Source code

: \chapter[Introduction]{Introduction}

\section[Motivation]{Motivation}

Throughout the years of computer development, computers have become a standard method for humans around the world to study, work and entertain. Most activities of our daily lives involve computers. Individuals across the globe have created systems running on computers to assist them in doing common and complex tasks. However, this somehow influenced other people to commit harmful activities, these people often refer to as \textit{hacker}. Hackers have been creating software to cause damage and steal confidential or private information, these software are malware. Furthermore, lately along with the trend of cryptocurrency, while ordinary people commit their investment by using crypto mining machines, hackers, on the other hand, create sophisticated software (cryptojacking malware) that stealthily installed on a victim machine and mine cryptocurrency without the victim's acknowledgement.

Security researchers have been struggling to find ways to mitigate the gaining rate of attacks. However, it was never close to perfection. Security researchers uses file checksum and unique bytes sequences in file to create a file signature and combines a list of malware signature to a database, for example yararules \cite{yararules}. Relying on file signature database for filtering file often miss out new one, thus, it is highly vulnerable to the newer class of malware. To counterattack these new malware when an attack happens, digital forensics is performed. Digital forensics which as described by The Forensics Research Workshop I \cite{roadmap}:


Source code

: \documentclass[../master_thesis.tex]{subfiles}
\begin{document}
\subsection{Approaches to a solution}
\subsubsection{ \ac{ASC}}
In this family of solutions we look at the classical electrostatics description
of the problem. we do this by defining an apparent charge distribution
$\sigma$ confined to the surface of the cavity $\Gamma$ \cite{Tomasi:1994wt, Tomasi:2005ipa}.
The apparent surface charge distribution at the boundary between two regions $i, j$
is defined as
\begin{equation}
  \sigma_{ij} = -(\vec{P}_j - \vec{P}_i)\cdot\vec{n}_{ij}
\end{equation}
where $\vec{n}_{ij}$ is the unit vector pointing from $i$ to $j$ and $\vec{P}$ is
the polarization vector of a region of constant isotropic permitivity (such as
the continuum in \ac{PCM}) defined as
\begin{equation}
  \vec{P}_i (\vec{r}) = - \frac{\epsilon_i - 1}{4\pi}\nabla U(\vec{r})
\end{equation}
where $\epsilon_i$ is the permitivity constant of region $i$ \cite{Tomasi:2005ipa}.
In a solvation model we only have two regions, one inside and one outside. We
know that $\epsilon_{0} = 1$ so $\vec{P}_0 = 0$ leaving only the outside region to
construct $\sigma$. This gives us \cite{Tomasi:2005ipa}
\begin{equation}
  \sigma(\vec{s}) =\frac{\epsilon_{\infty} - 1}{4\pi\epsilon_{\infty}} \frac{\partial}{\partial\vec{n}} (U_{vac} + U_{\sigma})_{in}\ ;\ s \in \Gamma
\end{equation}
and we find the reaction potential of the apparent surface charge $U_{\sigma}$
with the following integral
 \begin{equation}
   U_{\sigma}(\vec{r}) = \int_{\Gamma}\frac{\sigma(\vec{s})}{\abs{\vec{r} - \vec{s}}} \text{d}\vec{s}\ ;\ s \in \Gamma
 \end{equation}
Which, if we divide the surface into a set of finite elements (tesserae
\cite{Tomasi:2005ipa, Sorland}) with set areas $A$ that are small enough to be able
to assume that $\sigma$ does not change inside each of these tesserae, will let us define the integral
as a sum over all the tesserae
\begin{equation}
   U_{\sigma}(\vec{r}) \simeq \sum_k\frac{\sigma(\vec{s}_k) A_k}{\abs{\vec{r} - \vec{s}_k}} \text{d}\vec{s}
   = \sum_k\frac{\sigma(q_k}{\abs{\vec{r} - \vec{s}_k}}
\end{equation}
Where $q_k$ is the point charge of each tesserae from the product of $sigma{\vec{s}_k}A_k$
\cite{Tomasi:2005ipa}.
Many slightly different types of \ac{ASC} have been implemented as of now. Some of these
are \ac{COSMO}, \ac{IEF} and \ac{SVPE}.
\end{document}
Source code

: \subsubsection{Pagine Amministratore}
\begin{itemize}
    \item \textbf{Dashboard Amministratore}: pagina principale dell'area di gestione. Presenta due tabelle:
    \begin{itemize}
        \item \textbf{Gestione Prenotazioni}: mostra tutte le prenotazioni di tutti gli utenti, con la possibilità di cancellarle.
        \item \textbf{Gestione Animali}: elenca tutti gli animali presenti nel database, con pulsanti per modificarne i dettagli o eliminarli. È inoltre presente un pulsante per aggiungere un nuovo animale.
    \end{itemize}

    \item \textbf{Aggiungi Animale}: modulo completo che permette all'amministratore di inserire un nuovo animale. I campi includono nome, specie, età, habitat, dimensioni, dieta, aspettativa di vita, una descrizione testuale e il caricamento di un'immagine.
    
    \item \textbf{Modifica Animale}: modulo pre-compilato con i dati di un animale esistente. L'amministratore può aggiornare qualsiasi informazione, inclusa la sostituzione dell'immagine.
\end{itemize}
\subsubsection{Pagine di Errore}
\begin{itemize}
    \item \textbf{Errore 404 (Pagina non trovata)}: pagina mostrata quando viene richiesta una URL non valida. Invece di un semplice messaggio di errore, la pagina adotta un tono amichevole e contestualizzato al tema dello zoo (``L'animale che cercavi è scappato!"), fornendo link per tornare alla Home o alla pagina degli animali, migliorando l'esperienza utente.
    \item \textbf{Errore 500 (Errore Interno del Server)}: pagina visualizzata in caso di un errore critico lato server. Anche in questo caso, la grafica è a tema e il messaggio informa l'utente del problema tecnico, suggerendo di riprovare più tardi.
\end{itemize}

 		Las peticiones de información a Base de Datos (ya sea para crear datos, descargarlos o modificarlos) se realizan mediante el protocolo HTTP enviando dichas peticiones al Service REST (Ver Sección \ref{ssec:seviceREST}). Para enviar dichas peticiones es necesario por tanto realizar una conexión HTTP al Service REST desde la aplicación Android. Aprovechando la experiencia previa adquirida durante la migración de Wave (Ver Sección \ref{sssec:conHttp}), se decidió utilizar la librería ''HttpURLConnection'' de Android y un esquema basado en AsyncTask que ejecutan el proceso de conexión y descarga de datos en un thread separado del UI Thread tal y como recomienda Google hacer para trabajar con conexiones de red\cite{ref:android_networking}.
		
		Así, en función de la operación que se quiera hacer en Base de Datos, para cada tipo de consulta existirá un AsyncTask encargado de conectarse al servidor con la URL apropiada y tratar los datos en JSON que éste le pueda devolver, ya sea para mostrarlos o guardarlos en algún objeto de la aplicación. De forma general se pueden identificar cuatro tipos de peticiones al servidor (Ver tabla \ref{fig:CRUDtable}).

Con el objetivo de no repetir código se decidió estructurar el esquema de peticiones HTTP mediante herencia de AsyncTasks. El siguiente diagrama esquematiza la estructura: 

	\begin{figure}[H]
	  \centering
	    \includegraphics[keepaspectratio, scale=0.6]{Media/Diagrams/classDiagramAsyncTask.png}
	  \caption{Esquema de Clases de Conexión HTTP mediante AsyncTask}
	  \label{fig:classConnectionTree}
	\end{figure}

....................

Copy out each line of the data in which the word "integral" appears.

with the following integral
to assume that $\sigma$ does not change inside each of these tesserae, will let us define the integral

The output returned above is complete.